* Exercise brief *
Before copying, set the pictures aside; then repeat every line below verbatim.

* Information provided *
=== Begin Enclosure ===
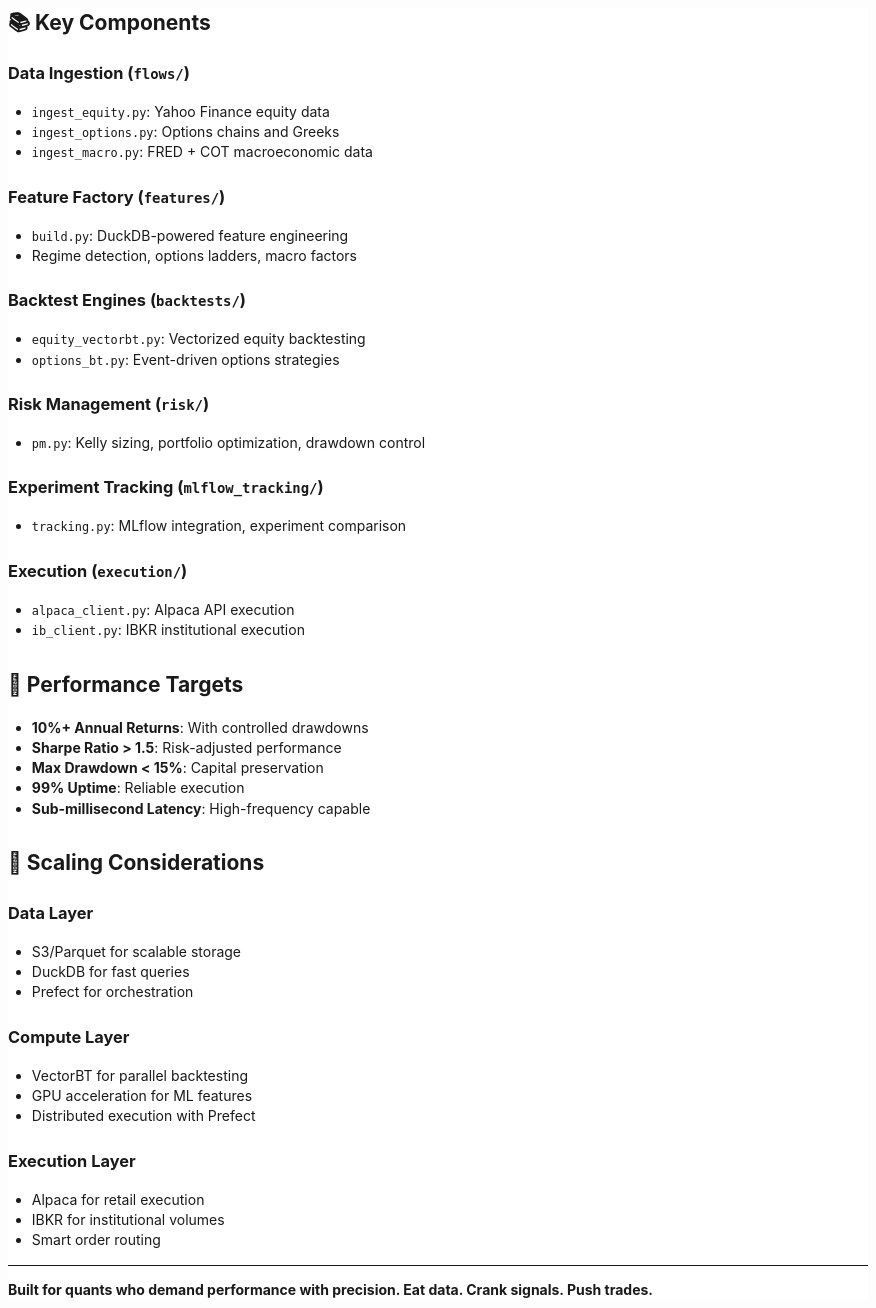 ## 📚 Key Components

### Data Ingestion (`flows/`)
- `ingest_equity.py`: Yahoo Finance equity data
- `ingest_options.py`: Options chains and Greeks
- `ingest_macro.py`: FRED + COT macroeconomic data

### Feature Factory (`features/`)
- `build.py`: DuckDB-powered feature engineering
- Regime detection, options ladders, macro factors

### Backtest Engines (`backtests/`)
- `equity_vectorbt.py`: Vectorized equity backtesting
- `options_bt.py`: Event-driven options strategies

### Risk Management (`risk/`)
- `pm.py`: Kelly sizing, portfolio optimization, drawdown control

### Experiment Tracking (`mlflow_tracking/`)
- `tracking.py`: MLflow integration, experiment comparison

### Execution (`execution/`)
- `alpaca_client.py`: Alpaca API execution
- `ib_client.py`: IBKR institutional execution

## 🎯 Performance Targets

- **10%+ Annual Returns**: With controlled drawdowns
- **Sharpe Ratio > 1.5**: Risk-adjusted performance
- **Max Drawdown < 15%**: Capital preservation
- **99% Uptime**: Reliable execution
- **Sub-millisecond Latency**: High-frequency capable

## 🚀 Scaling Considerations

### Data Layer
- S3/Parquet for scalable storage
- DuckDB for fast queries
- Prefect for orchestration

### Compute Layer
- VectorBT for parallel backtesting
- GPU acceleration for ML features
- Distributed execution with Prefect

### Execution Layer
- Alpaca for retail execution
- IBKR for institutional volumes
- Smart order routing

---

**Built for quants who demand performance with precision. Eat data. Crank signals. Push trades.**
=== End Enclosure ===
* Solved problem *
 ## 📚 Key Components

### Data Ingestion (`flows/`)
- `ingest_equity.py`: Yahoo Finance equity data
- `ingest_options.py`: Options chains and Greeks
- `ingest_macro.py`: FRED + COT macroeconomic data

### Feature Factory (`features/`)
- `build.py`: DuckDB-powered feature engineering
- Regime detection, options ladders, macro factors

### Backtest Engines (`backtests/`)
- `equity_vectorbt.py`: Vectorized equity backtesting
- `options_bt.py`: Event-driven options strategies

### Risk Management (`risk/`)
- `pm.py`: Kelly sizing, portfolio optimization, drawdown control

### Experiment Tracking (`mlflow_tracking/`)
- `tracking.py`: MLflow integration, experiment comparison

### Execution (`execution/`)
- `alpaca_client.py`: Alpaca API execution
- `ib_client.py`: IBKR institutional execution

## 🎯 Performance Targets

- **10%+ Annual Returns**: With controlled drawdowns
- **Sharpe Ratio > 1.5**: Risk-adjusted performance
- **Max Drawdown < 15%**: Capital preservation
- **99% Uptime**: Reliable execution
- **Sub-millisecond Latency**: High-frequency capable

## 🚀 Scaling Considerations

### Data Layer
- S3/Parquet for scalable storage
- DuckDB for fast queries
- Prefect for orchestration

### Compute Layer
- VectorBT for parallel backtesting
- GPU acceleration for ML features
- Distributed execution with Prefect

### Execution Layer
- Alpaca for retail execution
- IBKR for institutional volumes
- Smart order routing

---

**Built for quants who demand performance with precision. Eat data. Crank signals. Push trades.**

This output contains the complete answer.